*Problem details*
Exact repetition of the data is the whole task.

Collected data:
-----

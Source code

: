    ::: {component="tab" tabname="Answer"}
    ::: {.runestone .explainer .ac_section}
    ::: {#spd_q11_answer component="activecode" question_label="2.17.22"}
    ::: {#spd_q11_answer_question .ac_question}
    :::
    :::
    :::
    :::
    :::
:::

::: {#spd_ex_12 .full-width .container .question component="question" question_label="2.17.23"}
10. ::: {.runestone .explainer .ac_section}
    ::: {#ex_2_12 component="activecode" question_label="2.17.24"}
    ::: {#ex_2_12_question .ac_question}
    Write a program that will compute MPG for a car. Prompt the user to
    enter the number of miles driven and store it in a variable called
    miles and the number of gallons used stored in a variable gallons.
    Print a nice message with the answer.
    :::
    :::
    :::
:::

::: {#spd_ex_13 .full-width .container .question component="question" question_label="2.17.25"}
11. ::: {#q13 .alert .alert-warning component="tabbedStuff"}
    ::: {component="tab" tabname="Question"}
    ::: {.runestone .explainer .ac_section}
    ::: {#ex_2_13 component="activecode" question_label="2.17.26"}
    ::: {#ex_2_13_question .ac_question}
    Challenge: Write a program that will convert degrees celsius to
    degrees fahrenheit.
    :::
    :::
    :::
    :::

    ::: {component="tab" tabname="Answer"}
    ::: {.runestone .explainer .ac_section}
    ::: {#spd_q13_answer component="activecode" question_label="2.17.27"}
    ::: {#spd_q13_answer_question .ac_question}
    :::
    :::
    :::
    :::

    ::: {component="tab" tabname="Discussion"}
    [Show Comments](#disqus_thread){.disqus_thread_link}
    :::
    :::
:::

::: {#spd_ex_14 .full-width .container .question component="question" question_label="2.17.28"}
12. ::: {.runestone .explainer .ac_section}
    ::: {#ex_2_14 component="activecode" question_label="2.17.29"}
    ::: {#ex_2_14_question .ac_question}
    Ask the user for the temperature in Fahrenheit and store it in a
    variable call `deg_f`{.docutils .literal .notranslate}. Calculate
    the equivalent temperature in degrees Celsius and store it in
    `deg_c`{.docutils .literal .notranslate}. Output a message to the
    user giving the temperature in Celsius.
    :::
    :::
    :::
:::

-----

*Solution to this task*
Source code

:    ::: {component="tab" tabname="Answer"}
    ::: {.runestone .explainer .ac_section}
    ::: {#spd_q11_answer component="activecode" question_label="2.17.22"}
    ::: {#spd_q11_answer_question .ac_question}
    :::
    :::
    :::
    :::
    :::
:::

::: {#spd_ex_12 .full-width .container .question component="question" question_label="2.17.23"}
10. ::: {.runestone .explainer .ac_section}
    ::: {#ex_2_12 component="activecode" question_label="2.17.24"}
    ::: {#ex_2_12_question .ac_question}
    Write a program that will compute MPG for a car. Prompt the user to
    enter the number of miles driven and store it in a variable called
    miles and the number of gallons used stored in a variable gallons.
    Print a nice message with the answer.
    :::
    :::
    :::
:::

::: {#spd_ex_13 .full-width .container .question component="question" question_label="2.17.25"}
11. ::: {#q13 .alert .alert-warning component="tabbedStuff"}
    ::: {component="tab" tabname="Question"}
    ::: {.runestone .explainer .ac_section}
    ::: {#ex_2_13 component="activecode" question_label="2.17.26"}
    ::: {#ex_2_13_question .ac_question}
    Challenge: Write a program that will convert degrees celsius to
    degrees fahrenheit.
    :::
    :::
    :::
    :::

    ::: {component="tab" tabname="Answer"}
    ::: {.runestone .explainer .ac_section}
    ::: {#spd_q13_answer component="activecode" question_label="2.17.27"}
    ::: {#spd_q13_answer_question .ac_question}
    :::
    :::
    :::
    :::

    ::: {component="tab" tabname="Discussion"}
    [Show Comments](#disqus_thread){.disqus_thread_link}
    :::
    :::
:::

::: {#spd_ex_14 .full-width .container .question component="question" question_label="2.17.28"}
12. ::: {.runestone .explainer .ac_section}
    ::: {#ex_2_14 component="activecode" question_label="2.17.29"}
    ::: {#ex_2_14_question .ac_question}
    Ask the user for the temperature in Fahrenheit and store it in a
    variable call `deg_f`{.docutils .literal .notranslate}. Calculate
    the equivalent temperature in degrees Celsius and store it in
    `deg_c`{.docutils .literal .notranslate}. Output a message to the
    user giving the temperature in Celsius.
    :::
    :::
    :::
:::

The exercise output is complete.